Clean the Gutters by Using a Ladder and Staying Safe

Cleaning the gutters can be tedious. It often involves working from a ladder; climbing up and down; using tools; and reaching above your head. Falls from ladders are one of the top five causes of trips to the ER for homeowners performing home maintenance tasks. However, while it can be dangerous working from a ladder, it is safer than gutter cleaning from the roof. When you clean the gutters this spring or summer, stay off the roof and use a ladder safely.

Reasons it’s risky to gutter clean from the roof.

Walking on the roof to clean the gutters with a leaf blower or direct water from a pressurized garden hose into the downspouts might seem like the most effective way to get the job done. However, it can be very dangerous. If falling from a ladder when standing just on the third step up can result in significant injuries, falling off a roof might inflict even more harm. Reasons not to clean gutters from the roof include:

  • It’s easy to slip or lose your balance even if it’s a low slope roof
  • Foot traffic can damage asphalt roofing tiles
  • A metal roof tends to be slippery
  • The tiles of a ceramic or slate roof can easily cracked or stressed
  • Damage may not be immediately visible but enough to let water in (leaks) and additional weight could make things worse

Unless it’s absolutely necessary – for example you can only access a hard-to-reach section of  the gutters when standing on the roof – it’s safer to clean the gutters from a ladder.

Work no more than 30 minutes.

Restrict the amount of time you spend on the ladder cleaning the gutters. Work no more than 30 minutes before taking a break. Especially if it’s a sunny day and there’s not much shade, wear a hat or cap.

Have a helper.

Have an assistant on hand to stand at the base of the ladder, holding it in place. If there will be no one available, schedule a time to clean the gutters when a family member or a neighbour will be at home.

Keep your hands and feet safe.

Wear two pair of gloves. Before gutter cleaning, put on a pair of nitrile (a synthetic rubber resistant to chemicals) gloves underneath waterproof work gloves. It will keep your hands clean and dry – you want to avoid coming into contact with damp organic debris.

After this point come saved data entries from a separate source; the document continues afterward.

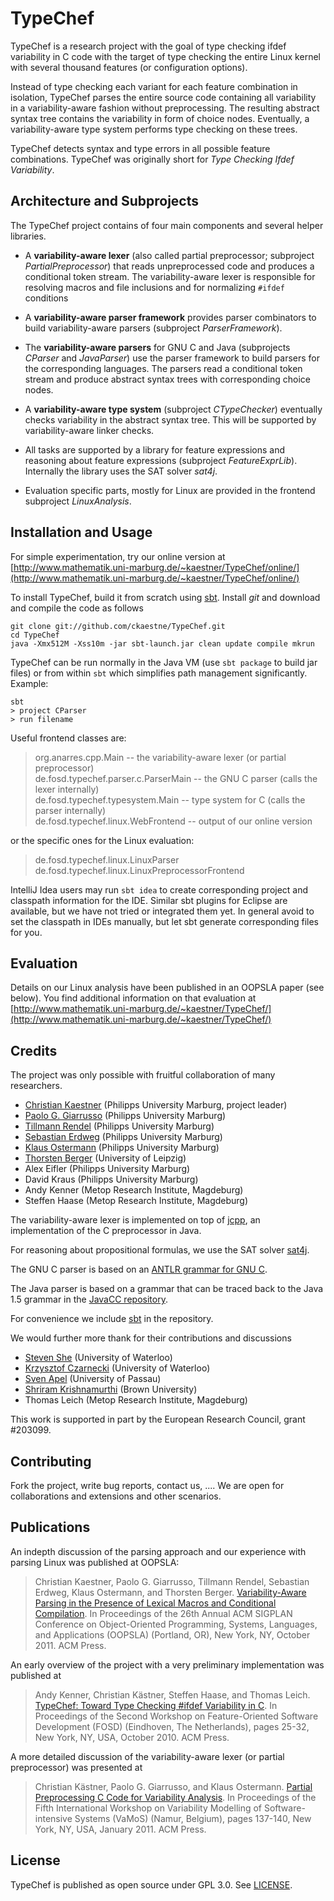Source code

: TypeChef
========

TypeChef is a research project with the goal of type checking ifdef variability in C code with the target of
type checking the entire Linux kernel with several thousand features (or configuration options).

Instead of type checking each variant for each feature combination in isolation, TypeChef parses the
entire source code containing all variability in a variability-aware fashion without preprocessing.
The resulting abstract syntax tree contains the variability in form of choice nodes. Eventually, a
variability-aware type system performs type checking on these trees.

TypeChef detects syntax and type errors in all possible feature combinations. TypeChef was originally short for *Type Checking Ifdef Variability*.


Architecture and Subprojects
----------------------------

The TypeChef project contains of four main components and several helper libraries.

* A **variability-aware lexer** (also called partial preprocessor; subproject *PartialPreprocessor*) that
  reads unpreprocessed code and produces a conditional token stream. The variability-aware lexer is responsible
  for resolving macros and file inclusions and for normalizing `#ifdef` conditions

* A **variability-aware parser framework** provides parser combinators to build variability-aware parsers
  (subproject *ParserFramework*).

* The **variability-aware parsers** for GNU C and Java (subprojects *CParser* and *JavaParser*) use the parser
  framework to build parsers for the corresponding languages. The parsers read a conditional token stream and
  produce abstract syntax trees with corresponding choice nodes.

* A **variability-aware type system** (subproject *CTypeChecker*) eventually checks variability in the abstract
  syntax tree. This will be supported by variability-aware linker checks.

* All tasks are supported by a library for feature expressions and reasoning about feature expressions
  (subproject *FeatureExprLib*). Internally the library uses the SAT solver *sat4j*.

* Evaluation specific parts, mostly for Linux are provided in the frontend subproject *LinuxAnalysis*.

Installation and Usage
----------------------

For simple experimentation, try our online version at [http://www.mathematik.uni-marburg.de/~kaestner/TypeChef/online/](http://www.mathematik.uni-marburg.de/~kaestner/TypeChef/online/)

To install TypeChef, build it from scratch using [sbt](http://code.google.com/p/simple-build-tool/). Install
*git* and download and compile the code as follows

    git clone git://github.com/ckaestne/TypeChef.git
    cd TypeChef
    java -Xmx512M -Xss10m -jar sbt-launch.jar clean update compile mkrun

TypeChef can be run normally in the Java VM (use `sbt package` to build jar files) or from within `sbt` which
simplifies path management significantly. Example:

    sbt
    > project CParser
    > run filename

Useful frontend classes are:

> org.anarres.cpp.Main                  -- the variability-aware lexer (or partial preprocessor)  
> de.fosd.typechef.parser.c.ParserMain  -- the GNU C parser (calls the lexer internally)  
> de.fosd.typechef.typesystem.Main      -- type system for C (calls the parser internally)  
> de.fosd.typechef.linux.WebFrontend    -- output of our online version

or the specific ones for the Linux evaluation:

> de.fosd.typechef.linux.LinuxParser  
> de.fosd.typechef.linux.LinuxPreprocessorFrontend

IntelliJ Idea users may run `sbt idea` to create corresponding project and classpath information for the IDE. Similar sbt plugins for Eclipse are available, but we have not tried or integrated them yet. In general avoid to set the classpath in IDEs manually, but let sbt generate corresponding files for you.

Evaluation
----------

Details on our Linux analysis have been published in an OOPSLA paper (see below).
You find additional information on that evaluation at [http://www.mathematik.uni-marburg.de/~kaestner/TypeChef/](http://www.mathematik.uni-marburg.de/~kaestner/TypeChef/)


Credits
-------

The project was only possible with fruitful collaboration of many researchers.

* [Christian Kaestner](http://www.uni-marburg.de/fb12/ps/team/kaestner) (Philipps University Marburg, project leader)
* [Paolo G. Giarrusso](http://www.informatik.uni-marburg.de/~pgiarrusso/) (Philipps University Marburg)
* [Tillmann Rendel](http://www.informatik.uni-marburg.de/~rendel/) (Philipps University Marburg)
* [Sebastian Erdweg](http://www.informatik.uni-marburg.de/~seba/) (Philipps University Marburg)
* [Klaus Ostermann](http://www.informatik.uni-marburg.de/~kos/) (Philipps University Marburg)
* [Thorsten Berger](http://bis.uni-leipzig.de/ThorstenBerger) (University of Leipzig)
* Alex Eifler (Philipps University Marburg)
* David Kraus (Philipps University Marburg)
* Andy Kenner (Metop Research Institute, Magdeburg)
* Steffen Haase (Metop Research Institute, Magdeburg)

The variability-aware lexer is implemented on top of [jcpp](http://www.anarres.org/projects/jcpp/), an implementation of the
C preprocessor in Java.

For reasoning about propositional formulas, we use the SAT solver [sat4j](http://www.sat4j.org/).

The GNU C parser is based on an [ANTLR grammar for GNU C](http://www.antlr.org/grammar/cgram).

The Java parser is based on a grammar that can be traced back to the Java 1.5 grammar in the
[JavaCC repository](http://java.net/projects/javacc/downloads/directory/contrib/grammars).

For convenience we include [sbt](http://code.google.com/p/simple-build-tool/) in the repository.

We would further more thank for their contributions and discussions
* [Steven She](http://www.eng.uwaterloo.ca/~shshe/) (University of Waterloo)
* [Krzysztof Czarnecki](http://gsd.uwaterloo.ca/kczarnec) (University of Waterloo)
* [Sven Apel](http://www.infosun.fim.uni-passau.de/spl/apel/) (University of Passau)
* [Shriram Krishnamurthi](http://www.cs.brown.edu/~sk/) (Brown University)
* Thomas Leich (Metop Research Institute, Magdeburg)

This work is supported in part by the European Research Council, grant #203099.

Contributing
------------

Fork the project, write bug reports, contact us, .... We are open for collaborations and extensions and other scenarios.


Publications
------------

An indepth discussion of the parsing approach and our experience with parsing Linux was published at OOPSLA:

> Christian Kaestner, Paolo G. Giarrusso, Tillmann Rendel, Sebastian Erdweg, Klaus Ostermann, and Thorsten Berger. [Variability-Aware Parsing in the Presence of Lexical Macros and Conditional Compilation](http://www.informatik.uni-marburg.de/~kaestner/oopsla11_typechef.pdf). In Proceedings of the 26th Annual ACM SIGPLAN Conference on Object-Oriented Programming, Systems, Languages, and Applications (OOPSLA) (Portland, OR), New York, NY, October 2011. ACM Press.

An early overview of the project with a very preliminary implementation was published at

> Andy Kenner, Christian Kästner, Steffen Haase, and Thomas Leich. [TypeChef: Toward Type Checking #ifdef Variability in C](http://www.informatik.uni-marburg.de/~kaestner/FOSD10-typechef.pdf). In Proceedings of the Second Workshop on Feature-Oriented Software Development (FOSD) (Eindhoven, The Netherlands), pages 25-32, New York, NY, USA, October 2010. ACM Press.

A more detailed discussion of the variability-aware lexer (or partial preprocessor) was presented at

> Christian Kästner, Paolo G. Giarrusso, and Klaus Ostermann. [Partial Preprocessing C Code for Variability Analysis](http://www.informatik.uni-marburg.de/~kaestner/vamos11.pdf). In Proceedings of the Fifth International Workshop on Variability Modelling of Software-intensive Systems (VaMoS) (Namur, Belgium), pages 137-140, New York, NY, USA, January 2011. ACM Press.



License
-------

TypeChef is published as open source under GPL 3.0. See [LICENSE](TypeChef/blob/master/LICENSE).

Wear the proper footwear suitable for climbing a ladder and cleaning the gutters – no open toed shoes allowed. Work boots or shoes should have non-slip and oil-resistant soles. Ensure they are fastened correctly before placing your foot on a rung.

Inspect the ladder before using it.

It is crucial for your safety to inspect the ladder before using it. Make sure it’s in good condition. Check the ladder for:

  • Stability (no wobbling)
  • Damaged hardware, rust spots, or wood rot
  • Missing rungs and broken side rails
  • Warping if made of wood or dents that prevent it from opening/closing smoothly if made of metal

Before stepping on the first rung, know the ladder’s weight limit. To ensure you won’t exceed the limit, factor in the weight of the person using the ladder, and any tools and equipment they’ll be carrying.

Set up the ladder properly.

Before using the ladder, check the ground where you will need to place the ladder. The ladder should be set up on stable and level ground or a hard surface free of clutter or obstacles that could cause it to become unstable and tip over.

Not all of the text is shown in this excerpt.